Other Water 9 € a quarter

Council tax 600 annual

Gas don't use it.

Premises eight room Bungalow with huge garden, bodega, garage and wash house.

Beer 1.50 to 2 € a pint, and it is Sunday so I'm off for some now


----------



## Lynn R (Feb 21, 2014)

I have a 3 bed house (2 of us living here). We use bottled gas for all our cooking and most of our heating in the winter, except for an electric bathroom heater. We have an electric water heater. No pool, no air conditioning but have used floor standing fans a lot this summer.
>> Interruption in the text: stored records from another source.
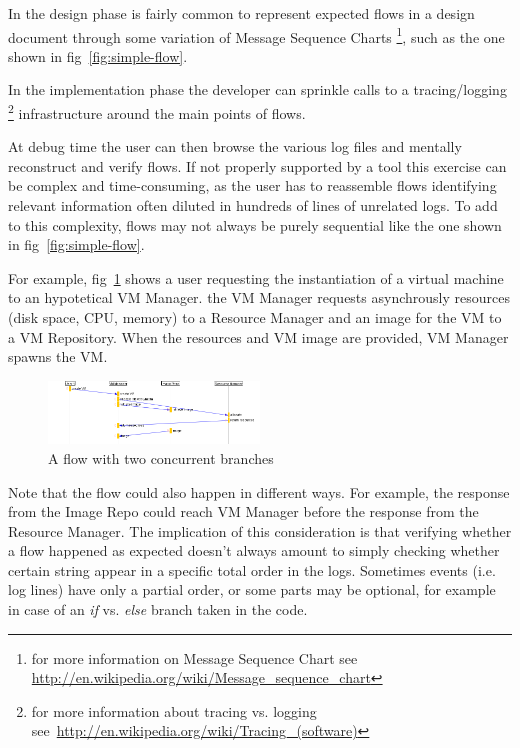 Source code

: \documentclass[11pt, twoside, titlepage]{book}
\begin{document}
In the design phase is fairly common to represent expected flows in a design
document through some variation of Message Sequence Charts
\footnote{for more information on Message Sequence Chart see~
\href{http://en.wikipedia.org/wiki/Message\_sequence\_chart}
{http://en.wikipedia.org/wiki/Message\_sequence\_chart}}, such as the one shown
in fig~\ref{fig:simple-flow}.

In the implementation phase the developer can sprinkle calls to a
tracing/logging \footnote{ for more information about tracing vs.
logging
see~\href{http://en.wikipedia.org/wiki/Tracing\_(software)}
{http://en.wikipedia.org/wiki/Tracing\_(software)}} infrastructure
around the main points of flows.
  
At debug time
the user can then browse the various log files and mentally reconstruct and
verify flows. If not properly supported by a tool this exercise can be complex
and time-consuming, as the user has to reassemble flows identifying relevant
information often diluted in hundreds of lines of unrelated logs. To add to this
complexity, flows may not always be purely sequential like the one shown in
fig~\ref{fig:simple-flow}. 

For example, fig~\ref{fig:concurrent-flow} shows a user requesting the
instantiation of a virtual machine to an hypotetical VM Manager. the VM Manager
requests asynchrously resources (disk space, CPU, memory) to a Resource Manager
and an image for the VM to a VM Repository. When the resources and VM image are
provided, VM Manager spawns the VM.

\begin{figure}[ht!]
  \centering
  \includegraphics[width=0.5\textwidth,natwidth=1024,natheight=600]{concurrent-flow.png}
  \caption{A flow with two concurrent branches}
  \label{fig:concurrent-flow} 
\end{figure}  

Note that the flow could also happen in different ways. For example, 
the response from the Image Repo could reach VM Manager before the response from
the Resource Manager. The implication of this consideration is that verifying
whether a flow happened as expected doesn't always amount to simply checking
whether certain string appear in a specific total order in the logs. Sometimes
events (i.e. log lines) have only a partial order, or some parts may be
optional, for example in case of an \textit{if} vs. \textit{else} branch taken 
in the code.
\end{document}
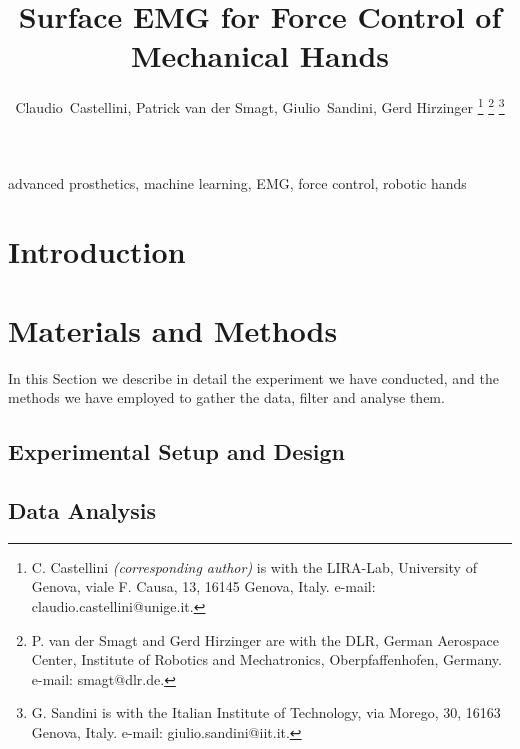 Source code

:\documentclass[journal]{IEEEtran}
\begin{document}

\title{Surface EMG for Force Control of\\Mechanical Hands}

\author{Claudio~Castellini, Patrick van der Smagt, Giulio~Sandini,
Gerd Hirzinger
\thanks{C. Castellini \emph{(corresponding author)}
  is with the LIRA-Lab, University of Genova,
  viale F. Causa, 13, 16145 Genova, Italy.
  e-mail: claudio.castellini@unige.it.}%
\thanks{P. van der Smagt and Gerd Hirzinger are with the DLR, German Aerospace Center,
  Institute of Robotics and Mechatronics, Oberpfaffenhofen, Germany.
  e-mail: smagt@dlr.de.}%
\thanks{G. Sandini is with the Italian Institute of Technology,
  via Morego, 30, 16163 Genova, Italy.
  e-mail: giulio.sandini@iit.it.}%
}

\maketitle

\begin{abstract}
  
\end{abstract}

\begin{IEEEkeywords}
advanced prosthetics, machine learning, EMG, force control,
robotic hands
\end{IEEEkeywords}

\IEEEpeerreviewmaketitle


\section{Introduction}
\label{sec:introduction}


\section{Materials and Methods}
\label{sec:m&ms}

In this Section we describe in detail the experiment we have
conducted, and the methods we have employed to gather the data, filter
and analyse them.

\subsection{Experimental Setup and Design}
\label{subsec:setup}


\subsection{Data Analysis}
\label{subsec:analysis}

\end{document}
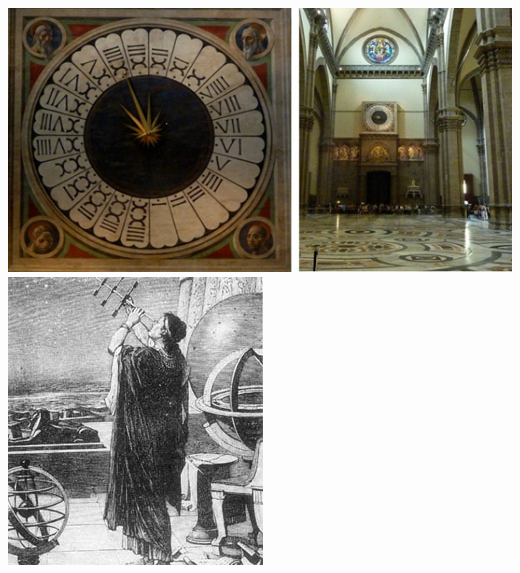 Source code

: \documentclass[11pt]{article}
\begin{document}
\newpage
\includegraphics{one.jpg}
\newpage
\includegraphics{hipparchus.jpg}
\end{document}
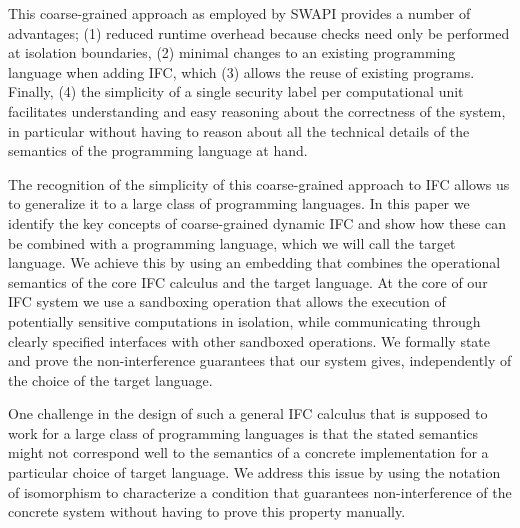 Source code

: This coarse-grained approach as employed by SWAPI provides a number
of advantages; (1) reduced runtime overhead because checks need only
be performed at isolation boundaries, (2) minimal changes to an
existing programming language when adding IFC, which (3) allows
the reuse of existing programs.  Finally, (4) the simplicity
of a single security label per computational unit facilitates
understanding and easy reasoning about the correctness of the
system, in particular without having to reason about all the
technical details of the semantics of the programming language
at hand.

The recognition of the simplicity of this coarse-grained approach
to IFC allows us to generalize it to a large class of programming
languages.  In this paper we identify the key concepts of coarse-grained
dynamic IFC and show how these can be combined with a programming
language, which we will call the target language.  We achieve this
by using an embedding that combines the operational semantics
of the core IFC calculus and the target language.
At the core of our IFC system we use a sandboxing operation that allows
the execution of potentially sensitive computations in isolation,
while communicating through clearly specified interfaces with other
sandboxed operations.
We formally state and prove the non-interference guarantees that our
system gives, independently of the choice of the target language.

One challenge in the design of such a general IFC calculus that
is supposed to work for a large class of programming languages is
that the stated semantics might not correspond well to the
semantics of a concrete implementation for a particular choice
of target language.  We address this issue by using the notation
of isomorphism to characterize a condition that guarantees
non-interference of the concrete system without having to prove
this property manually.

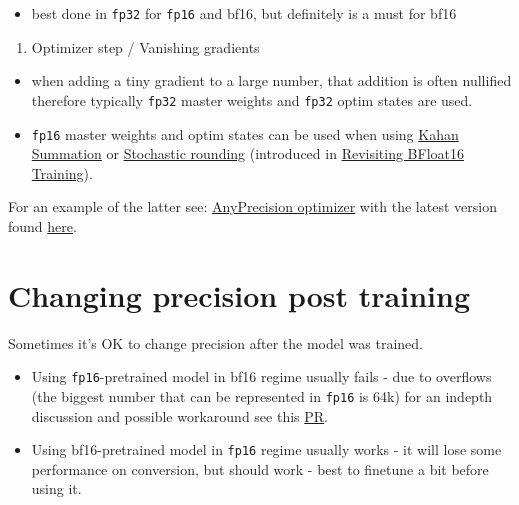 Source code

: \documentclass[
]{report}
\providecommand{\tightlist}{%
  \setlength{\itemsep}{0pt}\setlength{\parskip}{0pt}}\usepackage{longtable,booktabs,array}
\begin{document}
\begin{itemize}
\tightlist
\item
  best done in \texttt{fp32} for \texttt{fp16} and bf16, but definitely
  is a must for bf16
\end{itemize}

\begin{enumerate}
\def\labelenumi{\arabic{enumi}.}
\setcounter{enumi}{2}
\tightlist
\item
  Optimizer step / Vanishing gradients
\end{enumerate}

\begin{itemize}
\item
  when adding a tiny gradient to a large number, that addition is often
  nullified therefore typically \texttt{fp32} master weights and
  \texttt{fp32} optim states are used.
\item
  \texttt{fp16} master weights and optim states can be used when using
  \href{https://en.wikipedia.org/wiki/Kahan_summation_algorithm}{Kahan
  Summation} or \href{https://en.wikipedia.org/wiki/Rounding}{Stochastic
  rounding} (introduced in
  \href{https://arxiv.org/abs/2010.06192}{Revisiting BFloat16
  Training}).
\end{itemize}

For an example of the latter see:
\href{https://github.com/pytorch/torchdistx/pull/52}{AnyPrecision
optimizer} with the latest version found
\href{https://github.com/facebookresearch/multimodal/blob/6bf3779a064dc72cde48793521a5be151695fc62/torchmultimodal/modules/optimizers/anyprecision.py\#L17}{here}.

\section{Changing precision post
training}\label{changing-precision-post-training}

Sometimes it's OK to change precision after the model was trained.

\begin{itemize}
\item
  Using \texttt{fp16}-pretrained model in bf16 regime usually fails -
  due to overflows (the biggest number that can be represented in
  \texttt{fp16} is 64k) for an indepth discussion and possible
  workaround see this
  \href{https://github.com/huggingface/transformers/pull/10956}{PR}.
\item
  Using bf16-pretrained model in \texttt{fp16} regime usually works - it
  will lose some performance on conversion, but should work - best to
  finetune a bit before using it.
\end{itemize}
\end{document}

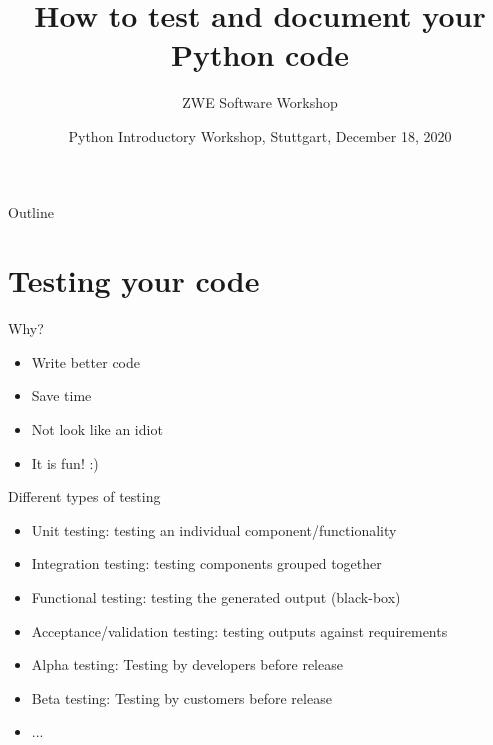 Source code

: \documentclass[compress,english,aspectratio=1610]{beamer}
\title{How to test and document your Python code}
\author{ZWE Software Workshop}
\institute{Max-Planck-Institut f\"ur Intelligente Systeme}
\date{\small{Python Introductory Workshop, Stuttgart, December 18, 2020}}
\let\olditem\item
\renewcommand{\item}{\setlength{\itemsep}{\fill}\olditem}
\begin{document}
\begin{frame}[plain,label=thetitle]
 \titlepage
\end{frame}



\begin{frame}{Outline}
	\tableofcontents
\end{frame}

\section{Testing your code}
\begin{frame}{Why?}
    \begin{itemize}
        \item Write better code
        \item Save time
        \item Not look like an idiot
        \item It is fun! :)
    \end{itemize}
\end{frame}

\begin{frame}{Different types of testing}
    \begin{itemize}
        \item Unit testing: testing an individual component/functionality
        \item Integration testing: testing components grouped together
        \item Functional testing: testing the generated output (black-box)
        \item Acceptance/validation testing: testing outputs against requirements
        \item Alpha testing: Testing by developers before release
        \item Beta testing: Testing by customers before release
        \item ...
    \end{itemize}
\end{frame}
\end{document}
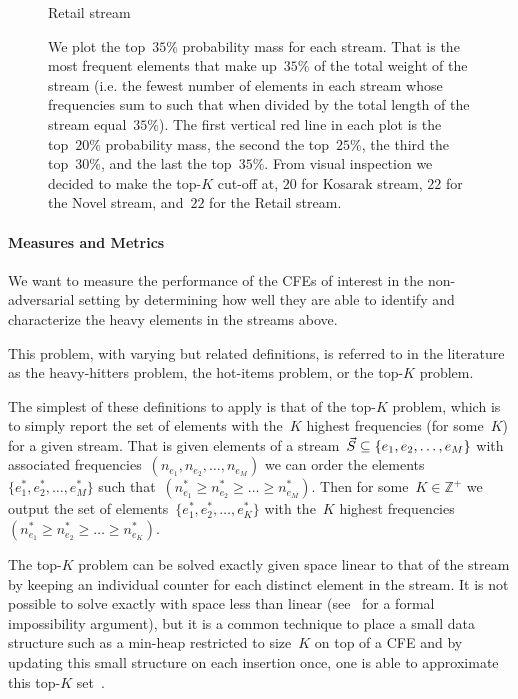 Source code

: \begin{figure}[!ht]
    \caption*{Retail stream}
  \endminipage
  \caption[Stream Frequent Elements.]{We plot the top~$35\%$ probability mass for each stream. That is the most frequent elements that make up~$35\%$ of the total weight of the stream (i.e. the fewest number of elements in each stream whose frequencies sum to such that when divided by the total length of the stream equal~$35\%$). The first vertical red line in each plot is the top~$20\%$ probability mass, the second the top~$25\%$, the third the top~$30\%$, and the last the top~$35\%$. From visual inspection we decided to make the top-$K$ cut-off at, $20$ for Kosarak stream, $22$ for the Novel stream, and~$22$ for the Retail stream.}
  \label{fig:stream_pm} 
\end{figure}
\paragraph{Measures and Metrics} We want to measure the performance of the CFEs of interest in the non-adversarial setting by determining how well they are able to identify and characterize the heavy elements in the streams above. %

This problem, with varying but related definitions, is referred to in the literature as the heavy-hitters problem, the hot-items problem, or the top-$K$ problem. 

The simplest of these definitions to apply is that of the top-$K$ problem, which is to simply report the set of elements with the~$K$ highest frequencies (for some~$K$) for a given stream. That is given elements of a stream~$\vec{S} \subseteq  \{ e_1,e_2,\ldots,e_M \}$ with associated frequencies~$(n_{e_1},n_{e_2},\ldots,n_{e_M})$ we can order the elements~$\{ e^{*}_{1},e^{*}_{2},\ldots,e^{*}_{M} \}$ such that~$(n^{*}_{e_1} \geq n^{*}_{e_2} \geq \ldots \geq n^{*}_{e_M})$. Then for some~$K \in \mathbb{Z}^{+}$ we output the set of elements~$\{ e^{*}_{1},e^{*}_{2},\ldots,e^{*}_{K} \}$ with the~$K$ highest frequencies~$(n^{*}_{e_1} \geq n^{*}_{e_2} \geq \ldots \geq n^{*}_{e_K})$.

The top-$K$ problem can be solved exactly given space linear to that of the stream by keeping an individual counter for each distinct element in the stream. It is not possible to solve exactly with space less than linear (see~\cite{Roughgarden_Valiant} for a formal impossibility argument), but it is a common technique to place a small data structure such as a min-heap restricted to size~$K$ on top of a CFE and by updating this small structure on each insertion once, one is able to approximate this top-$K$ set~\cite{yang2019heavykeeper,mandal2018topkapi,metwally2006}.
Our electricity bills are between €43-50 per month, and I normally buy 10 gas bottles per year so at the current price that would be just over €130 per year. Our water bills are approx €15 per month. The electricity and water are billed bi-monthly-


----------



## xabiaxica (Jun 23, 2009)

Rabbitcat said:


> Is your electric used for heating?
> 
> Thanks


the apartment itself isn't heated - but also doesn't get especially cold

we kept warm last winter with one electric convector space heater

neither does it get too hot - we had just a couple of floor fans this summer


----------



## kalohi (May 6, 2012)

Wow, it's clear my string is very different from everyone else's. I live in a 3 bed terraced house (4 people, no pool, very small garden) and we pay 40-50 euros/month for water and 100-120 euros/month for electricity. We use gas bottles for hot water and cooking and that costs about 15 euros/month (and going down in price). We use air conditioning during the day and fans at night in the summer, and electric heaters in the evenings in the winter, so that would partly account for our high electric bills.


----------



## scubajohn (Sep 13, 2015)

many thanks to all
jp


----------



## scubajohn (Sep 13, 2015)

Hi all
sorry for delay. Thanks to all that replied it seems im paying about right, as i dont skimp have a bath when it rains shower when it rains and have a hook up to nieghbours lecky ( only joking) 
really thanks to all ,jp


----------